#### INSTRUCTIONS TO FOLLOW
Copy out all of the data below with no alterations.

#### RECORDS PROVIDED
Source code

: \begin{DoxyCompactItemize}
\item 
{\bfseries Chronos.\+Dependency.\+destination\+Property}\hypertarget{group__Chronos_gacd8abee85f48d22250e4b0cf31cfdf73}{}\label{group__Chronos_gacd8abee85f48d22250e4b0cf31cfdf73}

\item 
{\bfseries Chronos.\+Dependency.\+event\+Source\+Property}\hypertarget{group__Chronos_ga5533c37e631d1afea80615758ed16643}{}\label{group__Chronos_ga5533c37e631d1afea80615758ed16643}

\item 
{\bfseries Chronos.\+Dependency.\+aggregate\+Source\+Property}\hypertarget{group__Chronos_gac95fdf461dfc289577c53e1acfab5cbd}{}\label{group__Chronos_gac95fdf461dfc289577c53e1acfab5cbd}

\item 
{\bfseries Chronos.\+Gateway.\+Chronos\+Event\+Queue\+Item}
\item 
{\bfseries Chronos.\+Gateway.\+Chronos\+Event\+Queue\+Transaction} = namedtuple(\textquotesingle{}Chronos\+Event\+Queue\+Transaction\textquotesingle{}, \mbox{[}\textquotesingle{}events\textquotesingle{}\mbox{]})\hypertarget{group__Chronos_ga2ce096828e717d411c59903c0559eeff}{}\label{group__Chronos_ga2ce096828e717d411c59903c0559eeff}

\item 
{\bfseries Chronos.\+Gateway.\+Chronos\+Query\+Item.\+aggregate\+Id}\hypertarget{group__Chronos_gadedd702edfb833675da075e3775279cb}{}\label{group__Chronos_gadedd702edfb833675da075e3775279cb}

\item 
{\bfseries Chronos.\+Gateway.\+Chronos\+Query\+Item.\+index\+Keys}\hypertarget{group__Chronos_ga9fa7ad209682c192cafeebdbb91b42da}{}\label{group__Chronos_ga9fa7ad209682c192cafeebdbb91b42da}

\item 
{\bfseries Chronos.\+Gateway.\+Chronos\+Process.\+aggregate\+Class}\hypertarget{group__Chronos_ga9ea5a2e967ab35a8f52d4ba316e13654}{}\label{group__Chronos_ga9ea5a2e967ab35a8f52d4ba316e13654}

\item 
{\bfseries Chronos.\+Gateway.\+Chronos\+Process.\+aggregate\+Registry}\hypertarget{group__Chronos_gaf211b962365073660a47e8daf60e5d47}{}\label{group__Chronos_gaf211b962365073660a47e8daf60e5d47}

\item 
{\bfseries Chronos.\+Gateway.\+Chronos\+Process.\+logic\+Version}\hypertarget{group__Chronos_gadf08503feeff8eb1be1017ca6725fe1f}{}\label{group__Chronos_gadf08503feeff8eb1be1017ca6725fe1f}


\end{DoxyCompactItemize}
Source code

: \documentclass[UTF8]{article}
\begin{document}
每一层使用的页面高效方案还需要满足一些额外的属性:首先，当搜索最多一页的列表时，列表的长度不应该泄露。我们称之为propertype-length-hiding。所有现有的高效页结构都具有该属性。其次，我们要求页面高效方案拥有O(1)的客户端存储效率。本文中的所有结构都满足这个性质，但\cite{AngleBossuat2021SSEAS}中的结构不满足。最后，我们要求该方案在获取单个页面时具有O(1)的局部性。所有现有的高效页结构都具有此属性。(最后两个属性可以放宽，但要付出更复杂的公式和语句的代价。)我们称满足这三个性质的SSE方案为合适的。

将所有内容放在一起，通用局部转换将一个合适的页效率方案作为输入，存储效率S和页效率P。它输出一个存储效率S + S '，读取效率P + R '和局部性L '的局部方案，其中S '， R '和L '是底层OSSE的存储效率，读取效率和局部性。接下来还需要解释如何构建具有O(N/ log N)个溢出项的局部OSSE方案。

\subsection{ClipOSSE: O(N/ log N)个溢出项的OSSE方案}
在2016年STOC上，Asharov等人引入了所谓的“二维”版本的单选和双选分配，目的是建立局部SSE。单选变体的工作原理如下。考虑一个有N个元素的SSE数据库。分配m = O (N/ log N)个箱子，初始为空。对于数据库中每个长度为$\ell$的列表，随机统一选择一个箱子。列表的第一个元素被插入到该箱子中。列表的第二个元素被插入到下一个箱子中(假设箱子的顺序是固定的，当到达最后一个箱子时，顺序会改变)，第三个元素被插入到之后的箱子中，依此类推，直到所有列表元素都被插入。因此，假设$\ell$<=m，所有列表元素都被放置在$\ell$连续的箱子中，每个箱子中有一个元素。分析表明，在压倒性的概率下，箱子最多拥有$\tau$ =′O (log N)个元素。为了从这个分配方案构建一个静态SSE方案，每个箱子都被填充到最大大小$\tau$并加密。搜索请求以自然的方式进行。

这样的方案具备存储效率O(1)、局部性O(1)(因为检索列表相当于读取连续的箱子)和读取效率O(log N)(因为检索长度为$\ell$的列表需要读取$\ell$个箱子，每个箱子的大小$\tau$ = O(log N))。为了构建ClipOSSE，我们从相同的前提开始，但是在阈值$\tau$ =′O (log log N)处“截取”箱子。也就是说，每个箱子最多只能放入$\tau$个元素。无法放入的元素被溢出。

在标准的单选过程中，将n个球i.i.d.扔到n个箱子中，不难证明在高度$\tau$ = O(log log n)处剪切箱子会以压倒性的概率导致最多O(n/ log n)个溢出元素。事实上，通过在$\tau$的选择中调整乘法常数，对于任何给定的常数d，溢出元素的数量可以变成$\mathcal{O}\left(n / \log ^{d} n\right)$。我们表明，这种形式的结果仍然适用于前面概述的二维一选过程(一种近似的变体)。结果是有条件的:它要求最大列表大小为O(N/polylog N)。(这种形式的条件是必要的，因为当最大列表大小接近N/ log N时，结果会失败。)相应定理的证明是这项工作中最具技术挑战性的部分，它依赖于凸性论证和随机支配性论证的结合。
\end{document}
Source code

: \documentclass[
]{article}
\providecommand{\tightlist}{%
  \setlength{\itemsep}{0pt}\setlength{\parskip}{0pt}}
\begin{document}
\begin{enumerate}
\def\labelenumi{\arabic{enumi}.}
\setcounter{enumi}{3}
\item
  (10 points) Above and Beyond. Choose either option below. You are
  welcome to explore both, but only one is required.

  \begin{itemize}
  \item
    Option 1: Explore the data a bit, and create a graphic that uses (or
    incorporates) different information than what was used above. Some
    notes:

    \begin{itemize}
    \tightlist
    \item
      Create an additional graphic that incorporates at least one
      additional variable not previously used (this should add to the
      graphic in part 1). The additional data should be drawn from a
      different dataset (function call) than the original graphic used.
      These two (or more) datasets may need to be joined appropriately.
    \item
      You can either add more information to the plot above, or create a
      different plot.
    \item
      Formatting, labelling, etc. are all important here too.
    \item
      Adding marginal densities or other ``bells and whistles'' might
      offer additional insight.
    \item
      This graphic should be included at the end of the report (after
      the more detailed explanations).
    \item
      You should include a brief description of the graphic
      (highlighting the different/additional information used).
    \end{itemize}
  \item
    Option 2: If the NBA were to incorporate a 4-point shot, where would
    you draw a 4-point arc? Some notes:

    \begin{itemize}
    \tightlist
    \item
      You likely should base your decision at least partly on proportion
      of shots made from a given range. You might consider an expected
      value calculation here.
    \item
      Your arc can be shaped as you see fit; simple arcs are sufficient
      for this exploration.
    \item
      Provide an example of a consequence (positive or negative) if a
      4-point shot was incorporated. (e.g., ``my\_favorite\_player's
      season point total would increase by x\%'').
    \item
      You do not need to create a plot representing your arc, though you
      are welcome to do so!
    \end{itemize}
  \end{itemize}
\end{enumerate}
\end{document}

#### ANSWER SPACE
Source code

: \begin{DoxyCompactItemize}
\item 
{\bfseries Chronos.\+Dependency.\+destination\+Property}\hypertarget{group__Chronos_gacd8abee85f48d22250e4b0cf31cfdf73}{}\label{group__Chronos_gacd8abee85f48d22250e4b0cf31cfdf73}

\item 
{\bfseries Chronos.\+Dependency.\+event\+Source\+Property}\hypertarget{group__Chronos_ga5533c37e631d1afea80615758ed16643}{}\label{group__Chronos_ga5533c37e631d1afea80615758ed16643}

\item 
{\bfseries Chronos.\+Dependency.\+aggregate\+Source\+Property}\hypertarget{group__Chronos_gac95fdf461dfc289577c53e1acfab5cbd}{}\label{group__Chronos_gac95fdf461dfc289577c53e1acfab5cbd}

\item 
{\bfseries Chronos.\+Gateway.\+Chronos\+Event\+Queue\+Item}
\item 
{\bfseries Chronos.\+Gateway.\+Chronos\+Event\+Queue\+Transaction} = namedtuple(\textquotesingle{}Chronos\+Event\+Queue\+Transaction\textquotesingle{}, \mbox{[}\textquotesingle{}events\textquotesingle{}\mbox{]})\hypertarget{group__Chronos_ga2ce096828e717d411c59903c0559eeff}{}\label{group__Chronos_ga2ce096828e717d411c59903c0559eeff}

\item 
{\bfseries Chronos.\+Gateway.\+Chronos\+Query\+Item.\+aggregate\+Id}\hypertarget{group__Chronos_gadedd702edfb833675da075e3775279cb}{}\label{group__Chronos_gadedd702edfb833675da075e3775279cb}

\item 
{\bfseries Chronos.\+Gateway.\+Chronos\+Query\+Item.\+index\+Keys}\hypertarget{group__Chronos_ga9fa7ad209682c192cafeebdbb91b42da}{}\label{group__Chronos_ga9fa7ad209682c192cafeebdbb91b42da}

\item 
{\bfseries Chronos.\+Gateway.\+Chronos\+Process.\+aggregate\+Class}\hypertarget{group__Chronos_ga9ea5a2e967ab35a8f52d4ba316e13654}{}\label{group__Chronos_ga9ea5a2e967ab35a8f52d4ba316e13654}

\item 
{\bfseries Chronos.\+Gateway.\+Chronos\+Process.\+aggregate\+Registry}\hypertarget{group__Chronos_gaf211b962365073660a47e8daf60e5d47}{}\label{group__Chronos_gaf211b962365073660a47e8daf60e5d47}

\item 
{\bfseries Chronos.\+Gateway.\+Chronos\+Process.\+logic\+Version}\hypertarget{group__Chronos_gadf08503feeff8eb1be1017ca6725fe1f}{}\label{group__Chronos_gadf08503feeff8eb1be1017ca6725fe1f}


\end{DoxyCompactItemize}
Source code

: \documentclass[UTF8]{article}
\begin{document}
每一层使用的页面高效方案还需要满足一些额外的属性:首先，当搜索最多一页的列表时，列表的长度不应该泄露。我们称之为propertype-length-hiding。所有现有的高效页结构都具有该属性。其次，我们要求页面高效方案拥有O(1)的客户端存储效率。本文中的所有结构都满足这个性质，但\cite{AngleBossuat2021SSEAS}中的结构不满足。最后，我们要求该方案在获取单个页面时具有O(1)的局部性。所有现有的高效页结构都具有此属性。(最后两个属性可以放宽，但要付出更复杂的公式和语句的代价。)我们称满足这三个性质的SSE方案为合适的。

将所有内容放在一起，通用局部转换将一个合适的页效率方案作为输入，存储效率S和页效率P。它输出一个存储效率S + S '，读取效率P + R '和局部性L '的局部方案，其中S '， R '和L '是底层OSSE的存储效率，读取效率和局部性。接下来还需要解释如何构建具有O(N/ log N)个溢出项的局部OSSE方案。

\subsection{ClipOSSE: O(N/ log N)个溢出项的OSSE方案}
在2016年STOC上，Asharov等人引入了所谓的“二维”版本的单选和双选分配，目的是建立局部SSE。单选变体的工作原理如下。考虑一个有N个元素的SSE数据库。分配m = O (N/ log N)个箱子，初始为空。对于数据库中每个长度为$\ell$的列表，随机统一选择一个箱子。列表的第一个元素被插入到该箱子中。列表的第二个元素被插入到下一个箱子中(假设箱子的顺序是固定的，当到达最后一个箱子时，顺序会改变)，第三个元素被插入到之后的箱子中，依此类推，直到所有列表元素都被插入。因此，假设$\ell$<=m，所有列表元素都被放置在$\ell$连续的箱子中，每个箱子中有一个元素。分析表明，在压倒性的概率下，箱子最多拥有$\tau$ =′O (log N)个元素。为了从这个分配方案构建一个静态SSE方案，每个箱子都被填充到最大大小$\tau$并加密。搜索请求以自然的方式进行。

这样的方案具备存储效率O(1)、局部性O(1)(因为检索列表相当于读取连续的箱子)和读取效率O(log N)(因为检索长度为$\ell$的列表需要读取$\ell$个箱子，每个箱子的大小$\tau$ = O(log N))。为了构建ClipOSSE，我们从相同的前提开始，但是在阈值$\tau$ =′O (log log N)处“截取”箱子。也就是说，每个箱子最多只能放入$\tau$个元素。无法放入的元素被溢出。

在标准的单选过程中，将n个球i.i.d.扔到n个箱子中，不难证明在高度$\tau$ = O(log log n)处剪切箱子会以压倒性的概率导致最多O(n/ log n)个溢出元素。事实上，通过在$\tau$的选择中调整乘法常数，对于任何给定的常数d，溢出元素的数量可以变成$\mathcal{O}\left(n / \log ^{d} n\right)$。我们表明，这种形式的结果仍然适用于前面概述的二维一选过程(一种近似的变体)。结果是有条件的:它要求最大列表大小为O(N/polylog N)。(这种形式的条件是必要的，因为当最大列表大小接近N/ log N时，结果会失败。)相应定理的证明是这项工作中最具技术挑战性的部分，它依赖于凸性论证和随机支配性论证的结合。
\end{document}
Source code

: \documentclass[
]{article}
\providecommand{\tightlist}{%
  \setlength{\itemsep}{0pt}\setlength{\parskip}{0pt}}
\begin{document}
\begin{enumerate}
\def\labelenumi{\arabic{enumi}.}
\setcounter{enumi}{3}
\item
  (10 points) Above and Beyond. Choose either option below. You are
  welcome to explore both, but only one is required.

  \begin{itemize}
  \item
    Option 1: Explore the data a bit, and create a graphic that uses (or
    incorporates) different information than what was used above. Some
    notes:

    \begin{itemize}
    \tightlist
    \item
      Create an additional graphic that incorporates at least one
      additional variable not previously used (this should add to the
      graphic in part 1). The additional data should be drawn from a
      different dataset (function call) than the original graphic used.
      These two (or more) datasets may need to be joined appropriately.
    \item
      You can either add more information to the plot above, or create a
      different plot.
    \item
      Formatting, labelling, etc. are all important here too.
    \item
      Adding marginal densities or other ``bells and whistles'' might
      offer additional insight.
    \item
      This graphic should be included at the end of the report (after
      the more detailed explanations).
    \item
      You should include a brief description of the graphic
      (highlighting the different/additional information used).
    \end{itemize}
  \item
    Option 2: If the NBA were to incorporate a 4-point shot, where would
    you draw a 4-point arc? Some notes:

    \begin{itemize}
    \tightlist
    \item
      You likely should base your decision at least partly on proportion
      of shots made from a given range. You might consider an expected
      value calculation here.
    \item
      Your arc can be shaped as you see fit; simple arcs are sufficient
      for this exploration.
    \item
      Provide an example of a consequence (positive or negative) if a
      4-point shot was incorporated. (e.g., ``my\_favorite\_player's
      season point total would increase by x\%'').
    \item
      You do not need to create a plot representing your arc, though you
      are welcome to do so!
    \end{itemize}
  \end{itemize}
\end{enumerate}
\end{document}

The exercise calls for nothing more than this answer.